-- Problem --
The lines to retype are the one with "encourage their interest." and all that follow it to the end of the entries below; copy them exactly and nothing else.
[[ Records shown, beginning ]]
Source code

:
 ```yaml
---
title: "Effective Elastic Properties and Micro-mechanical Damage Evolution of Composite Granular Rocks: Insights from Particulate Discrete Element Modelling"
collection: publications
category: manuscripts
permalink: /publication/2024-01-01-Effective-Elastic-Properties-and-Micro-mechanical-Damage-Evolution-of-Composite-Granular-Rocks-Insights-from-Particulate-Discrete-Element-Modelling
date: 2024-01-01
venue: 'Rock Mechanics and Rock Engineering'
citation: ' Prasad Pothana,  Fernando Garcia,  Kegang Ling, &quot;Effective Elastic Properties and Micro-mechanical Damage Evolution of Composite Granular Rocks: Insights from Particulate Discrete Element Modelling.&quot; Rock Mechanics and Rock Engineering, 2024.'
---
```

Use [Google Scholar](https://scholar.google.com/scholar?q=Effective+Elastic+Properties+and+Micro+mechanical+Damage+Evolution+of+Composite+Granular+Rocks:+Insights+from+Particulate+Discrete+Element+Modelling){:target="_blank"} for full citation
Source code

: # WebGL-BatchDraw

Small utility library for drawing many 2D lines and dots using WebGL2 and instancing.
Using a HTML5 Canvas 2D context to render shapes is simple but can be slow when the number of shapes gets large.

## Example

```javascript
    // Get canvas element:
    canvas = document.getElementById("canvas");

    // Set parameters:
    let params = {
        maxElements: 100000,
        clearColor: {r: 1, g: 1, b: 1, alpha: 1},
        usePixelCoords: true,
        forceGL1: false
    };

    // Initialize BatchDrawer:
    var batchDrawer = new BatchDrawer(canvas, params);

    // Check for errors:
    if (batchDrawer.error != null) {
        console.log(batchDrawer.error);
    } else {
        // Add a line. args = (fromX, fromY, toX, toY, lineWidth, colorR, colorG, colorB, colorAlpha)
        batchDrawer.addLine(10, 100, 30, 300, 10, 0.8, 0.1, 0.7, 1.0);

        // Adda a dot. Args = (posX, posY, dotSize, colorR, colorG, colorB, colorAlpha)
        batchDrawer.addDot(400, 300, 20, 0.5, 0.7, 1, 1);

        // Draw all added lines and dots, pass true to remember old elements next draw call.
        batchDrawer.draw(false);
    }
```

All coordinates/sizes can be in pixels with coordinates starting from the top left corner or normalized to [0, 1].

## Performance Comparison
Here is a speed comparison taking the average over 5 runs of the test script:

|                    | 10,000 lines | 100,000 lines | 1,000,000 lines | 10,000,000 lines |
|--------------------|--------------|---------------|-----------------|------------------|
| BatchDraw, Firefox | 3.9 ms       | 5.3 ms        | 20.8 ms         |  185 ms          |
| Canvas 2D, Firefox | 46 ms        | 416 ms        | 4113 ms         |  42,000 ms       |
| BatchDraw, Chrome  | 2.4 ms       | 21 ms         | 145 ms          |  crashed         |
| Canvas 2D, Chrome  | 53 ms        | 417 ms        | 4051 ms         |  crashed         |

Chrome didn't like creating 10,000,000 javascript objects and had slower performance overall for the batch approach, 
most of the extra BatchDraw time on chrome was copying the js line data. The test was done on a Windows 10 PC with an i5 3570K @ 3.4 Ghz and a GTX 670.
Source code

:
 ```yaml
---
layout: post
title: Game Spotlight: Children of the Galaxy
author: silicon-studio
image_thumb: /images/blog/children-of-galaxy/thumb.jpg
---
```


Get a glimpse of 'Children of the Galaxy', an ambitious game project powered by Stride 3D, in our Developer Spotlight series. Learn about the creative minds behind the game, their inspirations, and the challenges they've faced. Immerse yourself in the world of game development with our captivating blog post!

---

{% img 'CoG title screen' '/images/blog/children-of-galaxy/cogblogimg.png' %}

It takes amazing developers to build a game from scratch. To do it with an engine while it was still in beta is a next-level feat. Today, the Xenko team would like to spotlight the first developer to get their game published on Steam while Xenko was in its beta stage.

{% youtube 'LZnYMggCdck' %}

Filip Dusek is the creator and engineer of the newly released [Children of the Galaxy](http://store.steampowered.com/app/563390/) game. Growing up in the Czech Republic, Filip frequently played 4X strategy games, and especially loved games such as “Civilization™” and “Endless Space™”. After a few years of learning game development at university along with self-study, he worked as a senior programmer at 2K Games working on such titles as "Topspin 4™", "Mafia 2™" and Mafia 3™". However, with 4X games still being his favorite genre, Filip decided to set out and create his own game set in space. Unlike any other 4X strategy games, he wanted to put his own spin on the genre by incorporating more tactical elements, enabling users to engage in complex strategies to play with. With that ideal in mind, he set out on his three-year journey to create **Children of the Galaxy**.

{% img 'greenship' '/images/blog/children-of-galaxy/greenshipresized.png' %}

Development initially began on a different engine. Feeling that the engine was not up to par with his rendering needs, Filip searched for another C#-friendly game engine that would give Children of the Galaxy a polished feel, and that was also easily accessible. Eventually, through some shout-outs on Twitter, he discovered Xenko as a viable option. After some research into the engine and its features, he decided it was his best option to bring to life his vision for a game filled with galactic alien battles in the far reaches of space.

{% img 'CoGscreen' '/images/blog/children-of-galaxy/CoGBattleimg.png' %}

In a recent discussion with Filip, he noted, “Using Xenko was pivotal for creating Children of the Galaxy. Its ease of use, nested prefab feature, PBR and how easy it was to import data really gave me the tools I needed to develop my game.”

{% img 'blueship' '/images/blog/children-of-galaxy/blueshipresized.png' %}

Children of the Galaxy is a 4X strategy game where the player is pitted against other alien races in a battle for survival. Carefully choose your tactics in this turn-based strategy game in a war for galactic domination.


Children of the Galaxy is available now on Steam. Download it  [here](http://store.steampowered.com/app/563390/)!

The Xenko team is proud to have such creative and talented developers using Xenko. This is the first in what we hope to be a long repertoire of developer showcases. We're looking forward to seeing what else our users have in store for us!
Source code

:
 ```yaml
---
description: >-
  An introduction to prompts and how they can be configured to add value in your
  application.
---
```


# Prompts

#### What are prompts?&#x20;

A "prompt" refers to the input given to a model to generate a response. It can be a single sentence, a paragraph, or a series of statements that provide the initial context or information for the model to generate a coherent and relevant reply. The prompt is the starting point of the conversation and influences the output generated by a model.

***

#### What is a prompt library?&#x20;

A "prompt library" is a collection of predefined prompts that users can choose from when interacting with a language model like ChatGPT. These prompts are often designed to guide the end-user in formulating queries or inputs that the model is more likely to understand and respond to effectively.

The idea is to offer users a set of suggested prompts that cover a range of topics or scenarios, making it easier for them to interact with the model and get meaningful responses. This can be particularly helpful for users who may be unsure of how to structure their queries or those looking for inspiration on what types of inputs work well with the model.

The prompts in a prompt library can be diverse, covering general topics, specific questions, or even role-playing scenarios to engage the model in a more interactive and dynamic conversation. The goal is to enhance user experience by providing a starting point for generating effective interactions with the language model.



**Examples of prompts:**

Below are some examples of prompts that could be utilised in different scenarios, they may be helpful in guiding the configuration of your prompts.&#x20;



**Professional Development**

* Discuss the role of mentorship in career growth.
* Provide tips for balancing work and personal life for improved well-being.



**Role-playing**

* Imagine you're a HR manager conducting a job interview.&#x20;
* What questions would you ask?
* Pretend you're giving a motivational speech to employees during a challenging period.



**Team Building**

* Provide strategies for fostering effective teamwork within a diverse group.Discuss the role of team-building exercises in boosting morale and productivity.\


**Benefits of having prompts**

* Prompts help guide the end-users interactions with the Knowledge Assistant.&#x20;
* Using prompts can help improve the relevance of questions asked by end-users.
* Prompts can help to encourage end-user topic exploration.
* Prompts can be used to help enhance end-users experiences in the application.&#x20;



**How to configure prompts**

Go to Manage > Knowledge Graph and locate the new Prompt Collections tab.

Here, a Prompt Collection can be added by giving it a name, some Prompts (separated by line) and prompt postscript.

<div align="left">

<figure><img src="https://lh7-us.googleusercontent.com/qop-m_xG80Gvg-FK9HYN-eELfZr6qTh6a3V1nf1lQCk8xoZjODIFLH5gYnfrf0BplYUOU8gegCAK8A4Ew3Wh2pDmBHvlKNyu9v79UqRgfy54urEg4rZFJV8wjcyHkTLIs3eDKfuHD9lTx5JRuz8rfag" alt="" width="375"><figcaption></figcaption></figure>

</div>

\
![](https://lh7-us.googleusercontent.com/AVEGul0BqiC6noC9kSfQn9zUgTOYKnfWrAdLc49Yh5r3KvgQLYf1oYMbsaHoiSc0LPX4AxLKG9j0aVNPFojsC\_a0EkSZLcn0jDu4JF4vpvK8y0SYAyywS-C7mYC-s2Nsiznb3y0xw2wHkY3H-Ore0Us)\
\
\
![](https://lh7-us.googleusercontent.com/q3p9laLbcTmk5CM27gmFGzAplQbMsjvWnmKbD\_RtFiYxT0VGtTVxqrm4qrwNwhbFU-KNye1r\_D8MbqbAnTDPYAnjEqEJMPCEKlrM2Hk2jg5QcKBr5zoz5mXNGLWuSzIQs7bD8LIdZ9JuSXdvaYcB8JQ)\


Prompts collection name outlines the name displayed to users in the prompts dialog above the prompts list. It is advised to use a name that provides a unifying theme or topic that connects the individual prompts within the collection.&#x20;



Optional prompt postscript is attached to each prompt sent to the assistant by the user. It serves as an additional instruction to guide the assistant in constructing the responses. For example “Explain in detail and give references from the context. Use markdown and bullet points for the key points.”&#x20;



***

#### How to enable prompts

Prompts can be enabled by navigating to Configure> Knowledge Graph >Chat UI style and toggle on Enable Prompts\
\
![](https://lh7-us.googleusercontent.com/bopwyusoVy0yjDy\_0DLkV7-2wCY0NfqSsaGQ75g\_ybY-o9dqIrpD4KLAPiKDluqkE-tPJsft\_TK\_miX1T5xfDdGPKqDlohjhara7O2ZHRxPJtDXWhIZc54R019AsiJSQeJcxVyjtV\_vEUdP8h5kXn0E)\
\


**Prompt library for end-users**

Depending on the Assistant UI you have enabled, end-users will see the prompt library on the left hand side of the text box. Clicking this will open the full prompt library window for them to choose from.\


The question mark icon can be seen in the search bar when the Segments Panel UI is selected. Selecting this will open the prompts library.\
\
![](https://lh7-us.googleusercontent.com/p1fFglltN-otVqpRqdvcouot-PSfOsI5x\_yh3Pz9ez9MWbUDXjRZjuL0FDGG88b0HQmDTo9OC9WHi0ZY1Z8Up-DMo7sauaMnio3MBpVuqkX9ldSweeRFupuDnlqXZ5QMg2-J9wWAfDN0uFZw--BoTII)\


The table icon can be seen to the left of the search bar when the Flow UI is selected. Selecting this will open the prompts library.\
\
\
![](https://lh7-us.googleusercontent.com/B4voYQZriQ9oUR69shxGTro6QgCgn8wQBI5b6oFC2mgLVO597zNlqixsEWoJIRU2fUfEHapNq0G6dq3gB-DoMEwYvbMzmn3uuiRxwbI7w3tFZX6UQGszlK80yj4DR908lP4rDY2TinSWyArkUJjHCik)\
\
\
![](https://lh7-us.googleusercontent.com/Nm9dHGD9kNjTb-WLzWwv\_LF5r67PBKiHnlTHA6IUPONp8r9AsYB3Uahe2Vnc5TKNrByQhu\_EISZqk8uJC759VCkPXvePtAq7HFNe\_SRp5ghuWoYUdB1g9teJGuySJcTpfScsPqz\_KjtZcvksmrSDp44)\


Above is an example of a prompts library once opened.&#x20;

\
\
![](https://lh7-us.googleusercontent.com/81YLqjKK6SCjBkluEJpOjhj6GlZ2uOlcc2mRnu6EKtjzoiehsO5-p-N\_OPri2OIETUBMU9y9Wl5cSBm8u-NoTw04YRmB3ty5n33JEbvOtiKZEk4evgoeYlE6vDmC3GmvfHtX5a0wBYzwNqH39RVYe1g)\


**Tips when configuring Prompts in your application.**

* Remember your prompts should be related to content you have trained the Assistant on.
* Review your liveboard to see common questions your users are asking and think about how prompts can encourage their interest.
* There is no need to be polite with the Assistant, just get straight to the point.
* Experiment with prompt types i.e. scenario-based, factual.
[[ Records shown, end ]]
-- Output --
* Review your liveboard to see common questions your users are asking and think about how prompts can encourage their interest.
* There is no need to be polite with the Assistant, just get straight to the point.
* Experiment with prompt types i.e. scenario-based, factual.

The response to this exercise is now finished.